> Data records
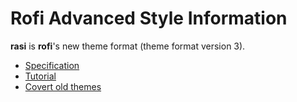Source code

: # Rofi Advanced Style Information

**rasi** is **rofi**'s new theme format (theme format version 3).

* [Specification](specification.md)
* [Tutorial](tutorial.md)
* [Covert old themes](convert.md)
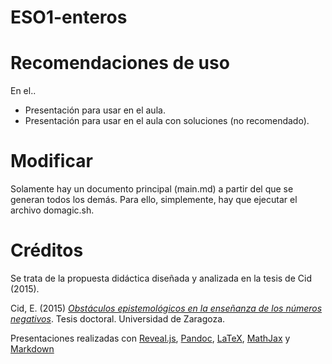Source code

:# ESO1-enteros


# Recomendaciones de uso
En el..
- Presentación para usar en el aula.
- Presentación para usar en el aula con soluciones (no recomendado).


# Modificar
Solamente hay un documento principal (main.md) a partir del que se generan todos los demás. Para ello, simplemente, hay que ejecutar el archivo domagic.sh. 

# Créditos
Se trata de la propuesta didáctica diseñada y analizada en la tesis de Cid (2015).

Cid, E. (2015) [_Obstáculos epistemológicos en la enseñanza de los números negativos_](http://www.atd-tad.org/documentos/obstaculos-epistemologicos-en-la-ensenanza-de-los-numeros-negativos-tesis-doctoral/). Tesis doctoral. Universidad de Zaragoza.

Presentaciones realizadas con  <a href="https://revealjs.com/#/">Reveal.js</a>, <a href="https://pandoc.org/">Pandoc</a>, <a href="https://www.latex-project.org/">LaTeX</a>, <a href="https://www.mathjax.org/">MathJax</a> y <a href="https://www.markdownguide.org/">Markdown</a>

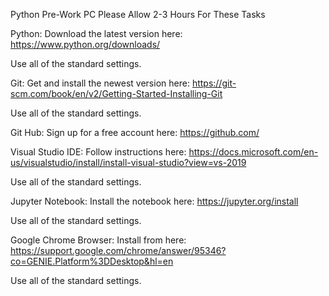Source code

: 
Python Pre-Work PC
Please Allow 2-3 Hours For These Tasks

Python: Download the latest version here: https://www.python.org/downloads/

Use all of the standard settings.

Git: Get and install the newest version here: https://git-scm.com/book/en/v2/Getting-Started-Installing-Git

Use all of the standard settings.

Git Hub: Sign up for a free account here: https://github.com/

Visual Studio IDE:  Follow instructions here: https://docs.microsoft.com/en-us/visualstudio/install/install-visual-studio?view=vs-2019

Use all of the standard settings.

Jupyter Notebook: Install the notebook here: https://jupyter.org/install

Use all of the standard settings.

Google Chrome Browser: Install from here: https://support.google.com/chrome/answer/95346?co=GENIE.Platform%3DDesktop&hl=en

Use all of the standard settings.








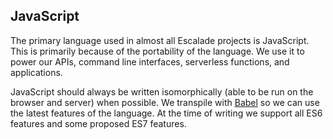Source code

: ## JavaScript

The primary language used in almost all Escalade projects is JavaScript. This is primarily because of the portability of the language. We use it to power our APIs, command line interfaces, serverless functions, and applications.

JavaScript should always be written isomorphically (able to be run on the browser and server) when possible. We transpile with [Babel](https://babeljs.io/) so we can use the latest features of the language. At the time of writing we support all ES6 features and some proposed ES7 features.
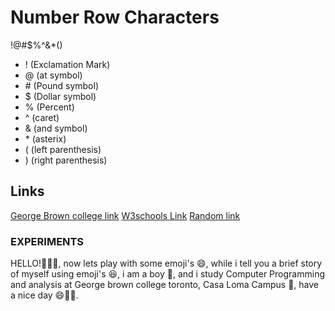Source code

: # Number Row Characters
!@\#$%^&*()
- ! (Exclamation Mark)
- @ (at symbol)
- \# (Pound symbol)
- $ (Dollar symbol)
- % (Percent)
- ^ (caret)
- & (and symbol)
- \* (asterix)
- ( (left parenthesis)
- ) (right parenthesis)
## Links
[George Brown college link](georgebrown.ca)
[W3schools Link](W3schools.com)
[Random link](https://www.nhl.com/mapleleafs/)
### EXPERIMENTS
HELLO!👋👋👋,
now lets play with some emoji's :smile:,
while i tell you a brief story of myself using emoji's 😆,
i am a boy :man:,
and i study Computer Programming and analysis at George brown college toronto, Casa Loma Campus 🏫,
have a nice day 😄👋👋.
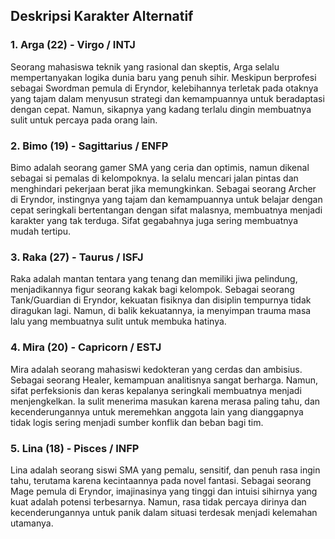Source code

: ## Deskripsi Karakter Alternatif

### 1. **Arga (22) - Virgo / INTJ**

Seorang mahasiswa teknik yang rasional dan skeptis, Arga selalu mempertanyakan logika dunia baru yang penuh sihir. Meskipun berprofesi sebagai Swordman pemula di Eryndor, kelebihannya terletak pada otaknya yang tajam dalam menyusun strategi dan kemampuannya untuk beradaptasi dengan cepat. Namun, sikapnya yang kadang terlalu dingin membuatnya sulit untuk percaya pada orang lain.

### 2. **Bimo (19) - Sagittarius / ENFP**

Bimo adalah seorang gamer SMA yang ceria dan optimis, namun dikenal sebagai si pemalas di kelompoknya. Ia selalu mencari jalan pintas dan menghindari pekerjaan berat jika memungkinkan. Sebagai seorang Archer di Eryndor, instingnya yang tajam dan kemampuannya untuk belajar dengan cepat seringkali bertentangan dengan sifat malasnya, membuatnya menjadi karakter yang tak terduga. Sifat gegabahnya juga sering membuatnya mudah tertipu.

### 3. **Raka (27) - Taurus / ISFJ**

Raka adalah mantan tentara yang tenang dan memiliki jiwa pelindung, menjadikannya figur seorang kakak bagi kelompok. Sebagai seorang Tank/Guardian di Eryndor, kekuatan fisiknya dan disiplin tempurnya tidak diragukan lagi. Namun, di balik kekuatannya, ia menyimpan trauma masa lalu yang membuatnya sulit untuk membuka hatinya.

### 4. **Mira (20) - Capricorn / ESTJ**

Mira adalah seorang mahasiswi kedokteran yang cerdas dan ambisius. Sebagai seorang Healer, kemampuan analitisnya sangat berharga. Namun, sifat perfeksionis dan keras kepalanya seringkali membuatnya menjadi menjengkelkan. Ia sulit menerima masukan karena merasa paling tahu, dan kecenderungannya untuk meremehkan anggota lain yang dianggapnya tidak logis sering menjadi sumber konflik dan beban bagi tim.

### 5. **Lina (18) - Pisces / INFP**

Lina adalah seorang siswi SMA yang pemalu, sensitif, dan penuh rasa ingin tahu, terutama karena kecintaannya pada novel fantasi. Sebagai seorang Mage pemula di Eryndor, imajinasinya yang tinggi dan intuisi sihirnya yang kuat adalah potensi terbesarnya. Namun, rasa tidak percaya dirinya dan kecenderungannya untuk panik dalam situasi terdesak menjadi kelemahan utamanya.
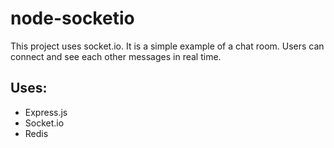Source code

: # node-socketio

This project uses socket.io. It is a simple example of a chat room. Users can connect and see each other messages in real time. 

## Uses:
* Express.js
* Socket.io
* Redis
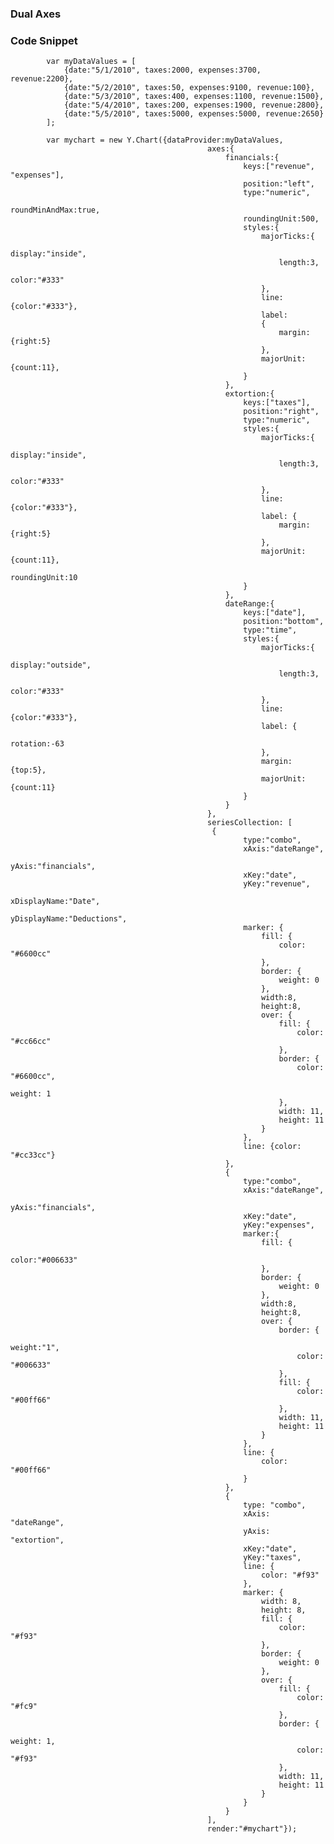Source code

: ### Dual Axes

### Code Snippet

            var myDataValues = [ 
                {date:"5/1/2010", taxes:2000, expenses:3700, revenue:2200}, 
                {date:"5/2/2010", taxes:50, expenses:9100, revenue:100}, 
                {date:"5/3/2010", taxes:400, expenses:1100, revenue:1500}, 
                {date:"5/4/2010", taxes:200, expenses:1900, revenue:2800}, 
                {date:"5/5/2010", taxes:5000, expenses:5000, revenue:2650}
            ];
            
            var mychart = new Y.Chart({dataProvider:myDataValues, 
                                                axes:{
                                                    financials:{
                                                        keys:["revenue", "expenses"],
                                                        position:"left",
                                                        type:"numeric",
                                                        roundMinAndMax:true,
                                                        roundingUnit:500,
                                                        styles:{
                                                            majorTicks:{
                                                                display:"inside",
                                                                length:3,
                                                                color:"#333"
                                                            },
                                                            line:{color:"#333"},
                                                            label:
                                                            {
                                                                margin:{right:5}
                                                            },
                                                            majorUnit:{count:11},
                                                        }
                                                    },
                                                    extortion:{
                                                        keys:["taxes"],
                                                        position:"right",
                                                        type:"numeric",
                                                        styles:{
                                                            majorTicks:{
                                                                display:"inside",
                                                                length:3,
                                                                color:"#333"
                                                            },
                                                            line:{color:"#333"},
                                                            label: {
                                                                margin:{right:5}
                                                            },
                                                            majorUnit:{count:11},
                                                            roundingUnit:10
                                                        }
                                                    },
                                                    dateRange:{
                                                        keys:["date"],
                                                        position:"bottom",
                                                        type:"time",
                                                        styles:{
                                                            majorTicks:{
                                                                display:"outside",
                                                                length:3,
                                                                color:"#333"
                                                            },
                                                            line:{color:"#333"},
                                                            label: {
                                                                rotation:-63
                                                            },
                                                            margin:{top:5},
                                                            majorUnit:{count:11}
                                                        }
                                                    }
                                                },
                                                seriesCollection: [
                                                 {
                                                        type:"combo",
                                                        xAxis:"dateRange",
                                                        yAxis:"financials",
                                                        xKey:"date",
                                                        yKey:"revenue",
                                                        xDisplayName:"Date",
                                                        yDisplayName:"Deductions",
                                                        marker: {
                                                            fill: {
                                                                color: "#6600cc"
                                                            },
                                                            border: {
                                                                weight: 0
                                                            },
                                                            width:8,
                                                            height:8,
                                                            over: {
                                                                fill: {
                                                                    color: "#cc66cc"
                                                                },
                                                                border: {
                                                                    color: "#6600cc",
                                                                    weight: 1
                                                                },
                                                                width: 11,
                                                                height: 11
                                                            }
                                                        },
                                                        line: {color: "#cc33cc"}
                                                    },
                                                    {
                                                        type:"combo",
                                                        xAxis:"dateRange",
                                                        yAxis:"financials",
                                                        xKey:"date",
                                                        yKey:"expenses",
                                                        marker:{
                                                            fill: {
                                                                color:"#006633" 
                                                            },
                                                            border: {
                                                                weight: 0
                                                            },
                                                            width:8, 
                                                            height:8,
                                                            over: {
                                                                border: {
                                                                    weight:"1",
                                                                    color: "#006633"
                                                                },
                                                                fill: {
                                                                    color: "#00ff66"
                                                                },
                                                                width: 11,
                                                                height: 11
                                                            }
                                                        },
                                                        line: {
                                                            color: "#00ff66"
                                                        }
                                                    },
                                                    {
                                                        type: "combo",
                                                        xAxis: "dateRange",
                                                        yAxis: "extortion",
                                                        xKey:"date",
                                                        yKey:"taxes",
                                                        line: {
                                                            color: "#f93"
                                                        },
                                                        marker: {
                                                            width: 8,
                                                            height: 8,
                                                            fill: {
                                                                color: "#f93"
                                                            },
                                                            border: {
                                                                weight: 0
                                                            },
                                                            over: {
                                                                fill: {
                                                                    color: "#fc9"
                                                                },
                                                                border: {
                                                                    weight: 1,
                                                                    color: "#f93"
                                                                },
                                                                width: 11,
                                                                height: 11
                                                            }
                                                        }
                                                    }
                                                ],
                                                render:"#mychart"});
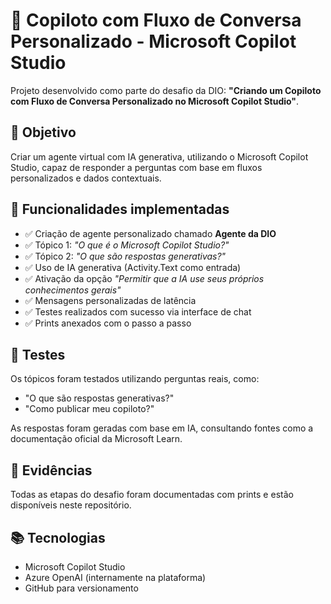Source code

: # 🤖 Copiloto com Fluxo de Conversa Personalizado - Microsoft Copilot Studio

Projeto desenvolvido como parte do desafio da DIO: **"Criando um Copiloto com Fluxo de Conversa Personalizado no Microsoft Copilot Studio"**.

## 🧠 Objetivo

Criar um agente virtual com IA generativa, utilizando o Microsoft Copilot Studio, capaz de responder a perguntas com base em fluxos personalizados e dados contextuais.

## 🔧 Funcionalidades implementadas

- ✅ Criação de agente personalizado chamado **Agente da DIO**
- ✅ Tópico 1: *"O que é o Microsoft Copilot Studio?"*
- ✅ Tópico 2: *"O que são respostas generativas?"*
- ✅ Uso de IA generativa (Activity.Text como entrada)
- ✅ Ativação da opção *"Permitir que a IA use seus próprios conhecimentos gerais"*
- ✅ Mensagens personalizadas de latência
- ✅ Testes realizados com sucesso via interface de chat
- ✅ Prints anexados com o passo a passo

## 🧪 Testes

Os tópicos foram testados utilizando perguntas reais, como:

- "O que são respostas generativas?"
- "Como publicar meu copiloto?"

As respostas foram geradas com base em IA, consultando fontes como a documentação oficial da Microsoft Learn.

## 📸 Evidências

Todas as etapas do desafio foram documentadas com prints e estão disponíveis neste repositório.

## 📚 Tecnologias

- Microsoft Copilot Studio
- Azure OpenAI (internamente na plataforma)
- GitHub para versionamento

> Exercise
Using the entries above, work out how many lines contain the string "This". Respond with that number alone.

> Written solution
2